A 360 degrés dans son époque musicale, mais aussi sociétale. Après avoir mis le rap en PLS, Freez enterre la société, lui souhaite de reposer en paix, RIP. Il assure que « s’inscrire en faux est capital » dans ce qu’il qualifie de l’hypocrisie du « Je Suis Charlie ». Préfère s’insurger d’un « RIP salope de flic, j’en place une pour le ministère « Je Suis Adama, Je Suis Théo », RIP le dialogue j’te nique. » Un propos aussi violent que son époque qu’il étaye dans une interview à paraître chez les copains d’iHH « ça ne devrait pas être subversif de dire que la justice doit être la même pour tous. » Le morceau prend tout son sens mis en image par Tarmack Film, le Freez adulte, oppressé par le système laisse petit à petit place à l’ado puis à l’enfant qu’il a pu être. Le temps file, cristallise les souvenirs et le renouveau se dessine sous la peau d’un ventre rond, si « hier est mort » c’est que « demain reste à faire. »

L’endurance de l’ancien Stamina

Stamina ne l’avait pas fait, Freez vient s’en acquitter. Il en va de cette tradition dans le rap de représenter ses codes postaux. Le rappeur n’avait toujours pas offert de ballade à sa ville, il choisit de conter le spleen de son quartier, Le Blues Du Nord. Il revendique une description de ce qu’il voit de sa fenêtre, une vue du 18ème depuis ses toits. Mais assure non sans un sourire que « dans la forme ce n’est pas du tout école du 18 ». Freez, à la manière de ses comparses, ne fait que représenter ceux qui vivent « tellement tous éloignés de leurs foutus normes », les prisonniers de cette tour d’hiver car « ces temps-ci l’ambiance y est beaucoup plus morne ».
Hifi et JP Manova rejoignent Freez pour croiser le micro entre anciens. Voir plus loin que le ter-ter, « mener la guerre des nerfs, La Der Des Der ». Les percussions de Chilea’s donnent une couleur tribale au morceau. Vindicatifs, les MC’s rentrent en guerre du bout du stylo. Hifi y réaffirme ses origines noires, dénonce le blanc qui fait des « dollars sur le dos des dos argentés ». JP lui emboîte le pas, parfois cynique, toujours technique. Survivant qui ne s’est pas laissé « décimer dans l’épidémie » celui qui a pris des coups en a mis. Un flow rapide qui vient frapper à bâtons rompus sur les vendeurs d’idées reçues. Freez vient fermer le morceau avec une hargne jusqu’alors non explorée sur le projet. De la justice il ne voit que la gueule de Cerbère, si les autres c’est l’enfer, il faut mener cette Der Des Der. A Hifi de rétablir l’ordre, « c’est le son des grands ensembles, laisse les grands ensemble. »

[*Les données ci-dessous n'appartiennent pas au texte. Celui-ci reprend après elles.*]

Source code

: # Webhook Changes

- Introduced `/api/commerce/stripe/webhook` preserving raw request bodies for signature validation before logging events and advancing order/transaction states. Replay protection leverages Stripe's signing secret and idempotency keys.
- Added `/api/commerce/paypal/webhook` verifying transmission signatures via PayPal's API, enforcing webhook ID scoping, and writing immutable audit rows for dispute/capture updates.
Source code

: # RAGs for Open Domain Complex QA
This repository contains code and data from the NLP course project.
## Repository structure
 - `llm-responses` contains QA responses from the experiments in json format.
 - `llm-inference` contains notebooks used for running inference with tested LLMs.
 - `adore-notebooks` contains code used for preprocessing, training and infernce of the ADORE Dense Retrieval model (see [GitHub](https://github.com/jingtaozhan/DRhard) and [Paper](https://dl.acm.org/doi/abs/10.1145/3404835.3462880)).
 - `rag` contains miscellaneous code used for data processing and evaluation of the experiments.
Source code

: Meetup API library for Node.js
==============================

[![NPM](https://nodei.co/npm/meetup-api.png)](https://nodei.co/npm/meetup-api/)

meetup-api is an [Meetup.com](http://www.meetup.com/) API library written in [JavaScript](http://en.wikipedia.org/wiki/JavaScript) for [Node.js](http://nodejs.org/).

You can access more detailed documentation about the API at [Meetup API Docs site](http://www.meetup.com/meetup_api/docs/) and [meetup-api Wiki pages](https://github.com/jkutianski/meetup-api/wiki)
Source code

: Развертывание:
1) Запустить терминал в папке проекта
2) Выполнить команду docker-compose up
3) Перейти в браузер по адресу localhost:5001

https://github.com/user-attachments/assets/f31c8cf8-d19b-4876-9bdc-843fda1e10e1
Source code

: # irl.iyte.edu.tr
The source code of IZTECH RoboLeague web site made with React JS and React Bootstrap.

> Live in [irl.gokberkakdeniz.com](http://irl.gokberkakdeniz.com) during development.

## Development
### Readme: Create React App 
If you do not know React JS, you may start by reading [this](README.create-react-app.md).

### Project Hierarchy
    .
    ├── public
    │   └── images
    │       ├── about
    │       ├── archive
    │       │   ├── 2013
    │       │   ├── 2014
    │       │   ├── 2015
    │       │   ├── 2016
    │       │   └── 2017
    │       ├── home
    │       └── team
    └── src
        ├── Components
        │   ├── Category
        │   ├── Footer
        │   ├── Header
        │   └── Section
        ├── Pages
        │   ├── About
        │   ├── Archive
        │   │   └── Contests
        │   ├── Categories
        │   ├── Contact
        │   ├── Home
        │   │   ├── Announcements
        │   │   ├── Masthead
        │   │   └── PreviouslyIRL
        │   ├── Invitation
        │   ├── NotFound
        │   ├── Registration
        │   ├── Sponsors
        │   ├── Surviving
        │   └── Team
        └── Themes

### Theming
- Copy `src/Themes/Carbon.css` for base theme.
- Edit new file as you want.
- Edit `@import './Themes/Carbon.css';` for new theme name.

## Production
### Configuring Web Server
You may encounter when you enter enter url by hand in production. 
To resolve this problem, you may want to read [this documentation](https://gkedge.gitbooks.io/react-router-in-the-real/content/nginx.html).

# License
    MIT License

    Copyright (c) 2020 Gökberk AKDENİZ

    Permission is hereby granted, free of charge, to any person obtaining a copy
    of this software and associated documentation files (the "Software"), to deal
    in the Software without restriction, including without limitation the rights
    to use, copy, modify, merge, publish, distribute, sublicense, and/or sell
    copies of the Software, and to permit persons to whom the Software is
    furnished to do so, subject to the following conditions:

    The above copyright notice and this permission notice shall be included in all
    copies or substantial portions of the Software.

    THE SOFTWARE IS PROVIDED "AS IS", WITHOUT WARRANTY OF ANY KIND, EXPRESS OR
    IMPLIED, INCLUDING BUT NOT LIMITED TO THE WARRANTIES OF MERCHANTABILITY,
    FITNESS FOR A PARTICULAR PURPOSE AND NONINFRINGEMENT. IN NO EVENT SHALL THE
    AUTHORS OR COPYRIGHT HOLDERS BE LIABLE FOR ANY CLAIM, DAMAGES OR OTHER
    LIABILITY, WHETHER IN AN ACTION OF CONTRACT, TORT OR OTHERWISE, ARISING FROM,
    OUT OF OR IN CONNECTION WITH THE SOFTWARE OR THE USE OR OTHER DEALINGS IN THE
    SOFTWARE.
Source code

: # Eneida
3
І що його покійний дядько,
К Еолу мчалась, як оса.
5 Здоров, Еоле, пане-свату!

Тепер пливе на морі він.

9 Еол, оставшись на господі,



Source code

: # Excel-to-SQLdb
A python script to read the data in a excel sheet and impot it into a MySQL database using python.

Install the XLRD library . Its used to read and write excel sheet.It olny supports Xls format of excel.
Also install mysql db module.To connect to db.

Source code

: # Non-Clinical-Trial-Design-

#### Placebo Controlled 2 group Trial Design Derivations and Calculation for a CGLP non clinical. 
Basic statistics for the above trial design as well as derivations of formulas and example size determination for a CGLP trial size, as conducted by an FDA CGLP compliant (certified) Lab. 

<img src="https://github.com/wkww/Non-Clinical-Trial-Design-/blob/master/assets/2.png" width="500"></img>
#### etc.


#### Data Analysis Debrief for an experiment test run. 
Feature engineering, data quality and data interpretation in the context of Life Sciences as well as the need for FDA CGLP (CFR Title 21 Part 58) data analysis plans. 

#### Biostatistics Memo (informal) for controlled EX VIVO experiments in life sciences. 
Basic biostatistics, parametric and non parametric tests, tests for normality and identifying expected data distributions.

Pour résumer ce projet il faut se le procurer, tenir entre ses mains la pochette, suivre le regard de Freez voyant passer une comète : « Dans tout ce merdier, j’ai les yeux levés vers le ciel, par espoir. J’ai horreur des trucs complètement bre-som, de la posture de l’artiste torturé. Regarde en l’air, tu verras que t’es pas si mal ». Une demi-heure fracturée par une interlude qui invite à revêtir le costume de l’Astronote. Une demi-heure à voir les minutes vides se remplir de tout ce qui fait de Freez un artiste complet. La haine et l’amour, la peine et la joie, ses frustrations et ses rêves, son environnement et finalement au loin, l’inconnu, le salut. Sur ses pas le chemin est pavé de noir, il vide les minutes, parachève sa lutte : face à lui se révèle une Trajectoire Aléatoire.